Michael Rothgang (Sep 01 2025 at 07:20):
Welcome! There is lots of infrastructure underpinning mathlib (and even a hot off the press paper about it), and all of that can use some help. Particularly by someone who knows more CS than a mathematician-who-had-CS-as-a-hobby-of-sorts (like me).
Michael Rothgang (Sep 01 2025 at 07:25):
Some ideas that come to my mind
- helping with syntax linters: typically, you'd be programming something in Lean. (In involves metaprogramming, but relatively light one.) There's a wishlist issue on github, but I can also suggest projects directly.
- one example, relatively easy: lint for non-existent filenames in documentation strings #mathlib4 > Linter for links?. Not hard by any means, but useful.
- if you like heavy metaprogramming: there are a lot of ideas on better tactics, so tactic writing could be a fun project. (My advice, though: pair, or talk often enough, with somebody who has a clear idea what the tactic should do. This may influence your implementation choices.) There's a zulip thread with tactic ideas.
- a linter to generalise theorems: there was been prior work on this, see #mathlib4 > linter to generalize theorems (and coordinate with the student there who's also interested)
- a tool to suggest a good name for your declaration (see also the above thread)
Michael Rothgang (Sep 01 2025 at 07:27):
There's one more project which can use lots of help: mathlib's review dashboard https://leanprover-community.github.io/queueboard/. This is used by many reviewers, so possibly higher-impact than the others. The project is well-documented, even has a list of "good first issues" (well, still one and a half - I could write instructions for more).
Michael Rothgang (Sep 01 2025 at 07:28):
If you like backend/continuous integration work (or just a solid CS problem), there's also a bunch of other tasks that need doing (that aren't documented, among others because they depend on context which takes a moment to write down). If you're interested, we could certainly discuss.
Michael Rothgang (Sep 01 2025 at 07:29):
You're of course equally welcome to work on formalisation of things --- but my point is: we also need you if you're more of a programmer; mathlib survives because of its infrastructure, and that can always use more help!
Rodrigo C (Sep 01 2025 at 18:19):
Awesome! Thanks for the ideas.
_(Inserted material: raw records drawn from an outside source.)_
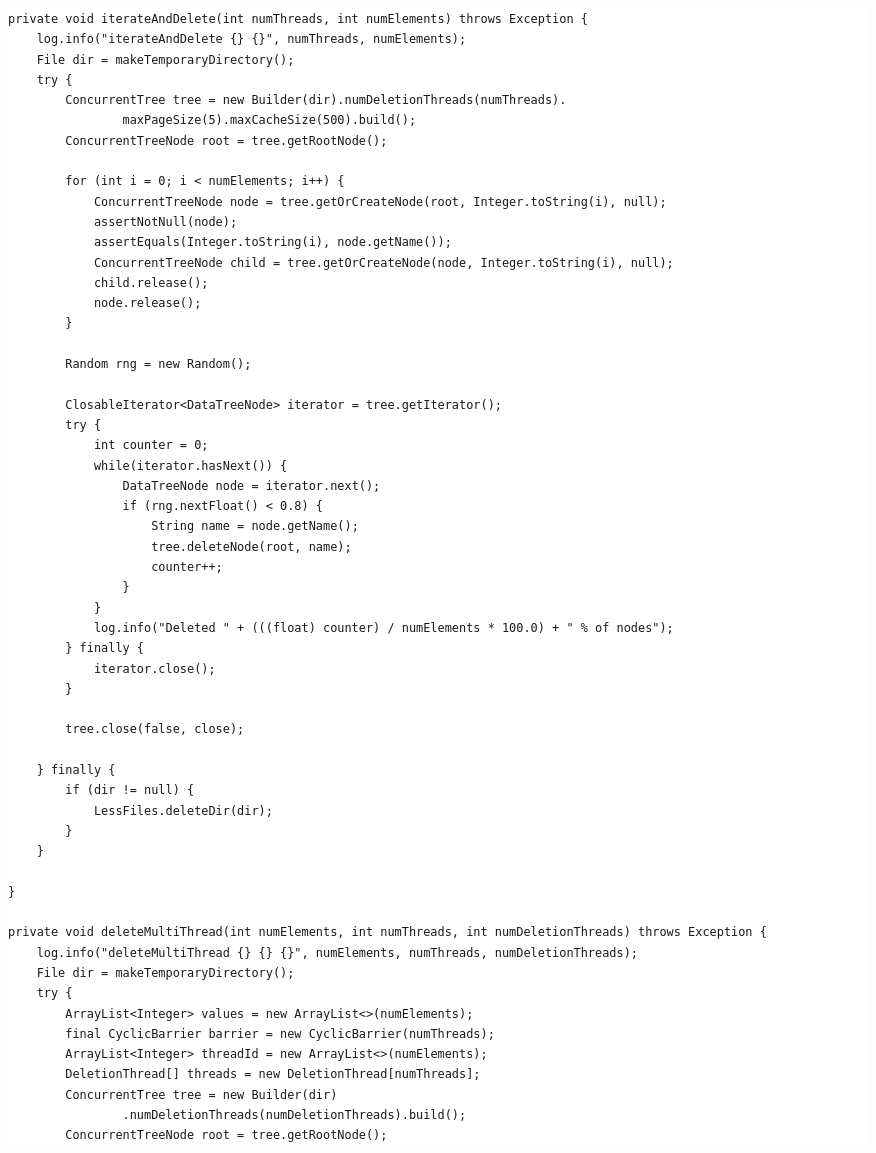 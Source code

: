     private void iterateAndDelete(int numThreads, int numElements) throws Exception {
        log.info("iterateAndDelete {} {}", numThreads, numElements);
        File dir = makeTemporaryDirectory();
        try {
            ConcurrentTree tree = new Builder(dir).numDeletionThreads(numThreads).
                    maxPageSize(5).maxCacheSize(500).build();
            ConcurrentTreeNode root = tree.getRootNode();

            for (int i = 0; i < numElements; i++) {
                ConcurrentTreeNode node = tree.getOrCreateNode(root, Integer.toString(i), null);
                assertNotNull(node);
                assertEquals(Integer.toString(i), node.getName());
                ConcurrentTreeNode child = tree.getOrCreateNode(node, Integer.toString(i), null);
                child.release();
                node.release();
            }

            Random rng = new Random();

            ClosableIterator<DataTreeNode> iterator = tree.getIterator();
            try {
                int counter = 0;
                while(iterator.hasNext()) {
                    DataTreeNode node = iterator.next();
                    if (rng.nextFloat() < 0.8) {
                        String name = node.getName();
                        tree.deleteNode(root, name);
                        counter++;
                    }
                }
                log.info("Deleted " + (((float) counter) / numElements * 100.0) + " % of nodes");
            } finally {
                iterator.close();
            }

            tree.close(false, close);

        } finally {
            if (dir != null) {
                LessFiles.deleteDir(dir);
            }
        }

    }

    private void deleteMultiThread(int numElements, int numThreads, int numDeletionThreads) throws Exception {
        log.info("deleteMultiThread {} {} {}", numElements, numThreads, numDeletionThreads);
        File dir = makeTemporaryDirectory();
        try {
            ArrayList<Integer> values = new ArrayList<>(numElements);
            final CyclicBarrier barrier = new CyclicBarrier(numThreads);
            ArrayList<Integer> threadId = new ArrayList<>(numElements);
            DeletionThread[] threads = new DeletionThread[numThreads];
            ConcurrentTree tree = new Builder(dir)
                    .numDeletionThreads(numDeletionThreads).build();
            ConcurrentTreeNode root = tree.getRootNode();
I think for just a starter project, this one "* one example, relatively easy: lint for non-existent filenames in documentation strings #mathlib4 > Linter for links?. Not hard by any means, but useful." sounds the most approachable and can get me to start grokking Lean and the mathlib codebase.
Perhaps I can start branching out from there.
Damiano Testa (Sep 01 2025 at 18:41):
In case it helps, is a recent example of some code that loops through all the declarations in the environment. You can extract the docstring of a declaration (if it has one) using docs#Lean.findDocString?.